Which lines run from the one containing "Reflective Representations for" to the end of the entries? Copy them exactly, both ends included, and give nothing else.

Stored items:

»»

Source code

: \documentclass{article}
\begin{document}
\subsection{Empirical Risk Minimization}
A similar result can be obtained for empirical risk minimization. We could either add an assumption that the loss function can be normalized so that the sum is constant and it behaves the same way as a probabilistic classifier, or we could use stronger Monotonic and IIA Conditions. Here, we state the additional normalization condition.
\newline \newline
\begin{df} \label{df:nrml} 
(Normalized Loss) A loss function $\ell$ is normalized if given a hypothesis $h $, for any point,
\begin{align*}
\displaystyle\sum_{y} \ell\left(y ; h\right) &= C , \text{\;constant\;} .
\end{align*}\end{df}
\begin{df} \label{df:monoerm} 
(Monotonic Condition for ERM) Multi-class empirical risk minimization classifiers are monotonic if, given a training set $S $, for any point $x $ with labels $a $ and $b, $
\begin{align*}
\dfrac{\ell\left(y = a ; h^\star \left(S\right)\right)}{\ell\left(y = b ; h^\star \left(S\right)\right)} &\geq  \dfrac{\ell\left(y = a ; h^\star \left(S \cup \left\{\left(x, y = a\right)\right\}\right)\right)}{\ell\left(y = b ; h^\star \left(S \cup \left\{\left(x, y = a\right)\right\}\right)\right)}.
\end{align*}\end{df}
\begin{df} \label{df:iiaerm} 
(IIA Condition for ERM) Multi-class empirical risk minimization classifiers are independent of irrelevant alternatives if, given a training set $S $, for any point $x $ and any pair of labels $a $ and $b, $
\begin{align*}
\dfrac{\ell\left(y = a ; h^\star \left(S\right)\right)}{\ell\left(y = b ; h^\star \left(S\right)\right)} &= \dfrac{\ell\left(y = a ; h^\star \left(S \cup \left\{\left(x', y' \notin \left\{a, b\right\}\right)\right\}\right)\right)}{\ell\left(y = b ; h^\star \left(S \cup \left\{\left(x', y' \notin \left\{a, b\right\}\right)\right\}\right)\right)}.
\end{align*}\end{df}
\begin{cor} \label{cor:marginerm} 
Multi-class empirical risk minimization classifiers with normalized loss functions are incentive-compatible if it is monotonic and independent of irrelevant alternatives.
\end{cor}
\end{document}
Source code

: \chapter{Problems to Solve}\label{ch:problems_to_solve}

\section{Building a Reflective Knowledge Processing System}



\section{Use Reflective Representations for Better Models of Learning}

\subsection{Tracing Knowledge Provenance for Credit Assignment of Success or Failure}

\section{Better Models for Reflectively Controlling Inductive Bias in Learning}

««

_TASK RESPONSE_
\section{Use Reflective Representations for Better Models of Learning}

\subsection{Tracing Knowledge Provenance for Credit Assignment of Success or Failure}

\section{Better Models for Reflectively Controlling Inductive Bias in Learning}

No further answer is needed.